Search code examples
pythoncsvtensorflowdata-import

Import csv row as array in tensorflow


I have a csv file containing a large number N of columns: the first column contains the label, the other N-1 a numeric representation of my data (Chroma features from a music recording).

My idea is to represent the input data as an array. In practice, I want an equivalent of the standard representation of data in computer vision. Since my data is stored in a csv, inside the definition of the input train function, I need to a csv parser.
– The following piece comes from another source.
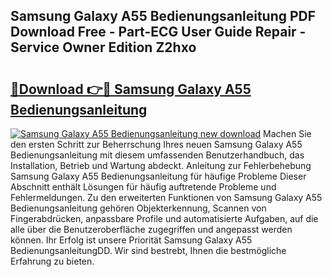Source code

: ## Samsung Galaxy A55 Bedienungsanleitung PDF Download Free - Part-ECG User Guide Repair - Service Owner Edition Z2hxo

# <h2><a href="http://df5bo6j.blite.top/?on=Samsung+Galaxy+A55+Bedienungsanleitung">🔗Download 👉🔴 Samsung Galaxy A55 Bedienungsanleitung</a></h2>

[![Samsung Galaxy A55 Bedienungsanleitung new download](https://i.imgur.com/lujVjoI.png)](http://df5bo6j.blite.top/?on=Samsung+Galaxy+A55+Bedienungsanleitung)
Machen Sie den ersten Schritt zur Beherrschung Ihres neuen Samsung Galaxy A55 Bedienungsanleitung mit diesem umfassenden Benutzerhandbuch, das Installation, Betrieb und Wartung abdeckt. Anleitung zur Fehlerbehebung Samsung Galaxy A55 Bedienungsanleitung für häufige Probleme Dieser Abschnitt enthält Lösungen für häufig auftretende Probleme und Fehlermeldungen. Zu den erweiterten Funktionen von Samsung Galaxy A55 Bedienungsanleitung gehören Objekterkennung, Scannen von Fingerabdrücken, anpassbare Profile und automatisierte Aufgaben, auf die alle über die Benutzeroberfläche zugegriffen und angepasst werden können. Ihr Erfolg ist unsere Priorität Samsung Galaxy A55 BedienungsanleitungDD. Wir sind bestrebt, Ihnen die bestmögliche Erfahrung zu bieten.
I do it in this way

def parse_csv(line):
    columns = tf.decode_csv(line, record_defaults=DEFAULTS)  # take a line at a time
    features = {'songID': columns[0], 'x': columns[1:]}  # create a dictionary out of the features
    labels = features.pop('songID')  # define the label
    return features, labels


def train_input_fn(data_file=fp, batch_size=128):
    """Generate an input function for the Estimator."""

    # Extract lines from input files using the Dataset API.
    dataset = tf.data.TextLineDataset(data_file)
    dataset = dataset.map(parse_csv)
    dataset = dataset.shuffle(1_000_000).repeat().batch(batch_size)
    return dataset.make_one_shot_iterator().get_next()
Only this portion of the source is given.